[Dataset entries]

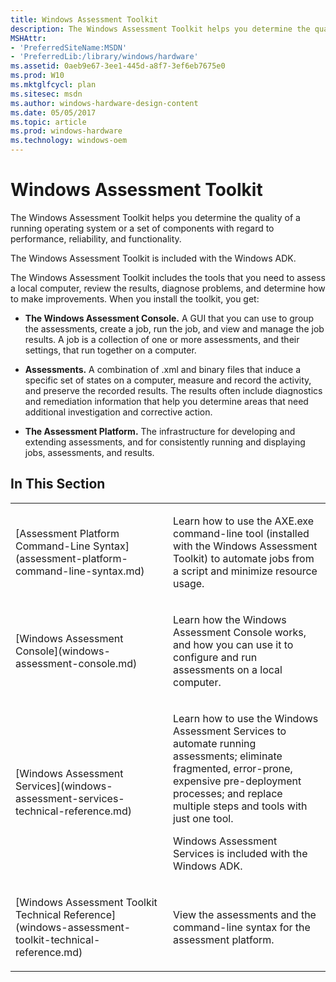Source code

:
 ```yaml
---
title: Windows Assessment Toolkit
description: The Windows Assessment Toolkit helps you determine the quality of a running operating system or a set of components with regard to performance, reliability, and functionality.
MSHAttr:
- 'PreferredSiteName:MSDN'
- 'PreferredLib:/library/windows/hardware'
ms.assetid: 0aeb9e67-3ee1-445d-a8f7-3ef6eb7675e0
ms.prod: W10
ms.mktglfcycl: plan
ms.sitesec: msdn
ms.author: windows-hardware-design-content
ms.date: 05/05/2017
ms.topic: article
ms.prod: windows-hardware
ms.technology: windows-oem
---
```


# Windows Assessment Toolkit


The Windows Assessment Toolkit helps you determine the quality of a running operating system or a set of components with regard to performance, reliability, and functionality.

The Windows Assessment Toolkit is included with the Windows ADK.

The Windows Assessment Toolkit includes the tools that you need to assess a local computer, review the results, diagnose problems, and determine how to make improvements. When you install the toolkit, you get:

-   **The Windows Assessment Console.** A GUI that you can use to group the assessments, create a job, run the job, and view and manage the job results. A job is a collection of one or more assessments, and their settings, that run together on a computer.

-   **Assessments.** A combination of .xml and binary files that induce a specific set of states on a computer, measure and record the activity, and preserve the recorded results. The results often include diagnostics and remediation information that help you determine areas that need additional investigation and corrective action.

-   **The Assessment Platform.** The infrastructure for developing and extending assessments, and for consistently running and displaying jobs, assessments, and results.

## In This Section


<table>
<colgroup>
<col width="50%" />
<col width="50%" />
</colgroup>
<tbody>
<tr class="odd">
<td><p>[Assessment Platform Command-Line Syntax](assessment-platform-command-line-syntax.md)</p></td>
<td><p>Learn how to use the AXE.exe command-line tool (installed with the Windows Assessment Toolkit) to automate jobs from a script and minimize resource usage.</p></td>
</tr>
<tr class="even">
<td><p>[Windows Assessment Console](windows-assessment-console.md)</p></td>
<td><p>Learn how the Windows Assessment Console works, and how you can use it to configure and run assessments on a local computer.</p></td>
</tr>
<tr class="odd">
<td><p>[Windows Assessment Services](windows-assessment-services-technical-reference.md)</p></td>
<td><p>Learn how to use the Windows Assessment Services to automate running assessments; eliminate fragmented, error-prone, expensive pre-deployment processes; and replace multiple steps and tools with just one tool.</p>
<p>Windows Assessment Services is included with the Windows ADK.</p></td>
</tr>
<tr class="even">
<td><p>[Windows Assessment Toolkit Technical Reference](windows-assessment-toolkit-technical-reference.md)</p></td>
<td><p>View the assessments and the command-line syntax for the assessment platform.</p></td>
</tr>
</tbody>
</table>

 

 

 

What is being asked:
Copy each line in the entries above where the word "command" shows up.

Answer for this exercise:
<td><p>[Assessment Platform Command-Line Syntax](assessment-platform-command-line-syntax.md)</p></td>
<td><p>Learn how to use the AXE.exe command-line tool (installed with the Windows Assessment Toolkit) to automate jobs from a script and minimize resource usage.</p></td>
<td><p>View the assessments and the command-line syntax for the assessment platform.</p></td>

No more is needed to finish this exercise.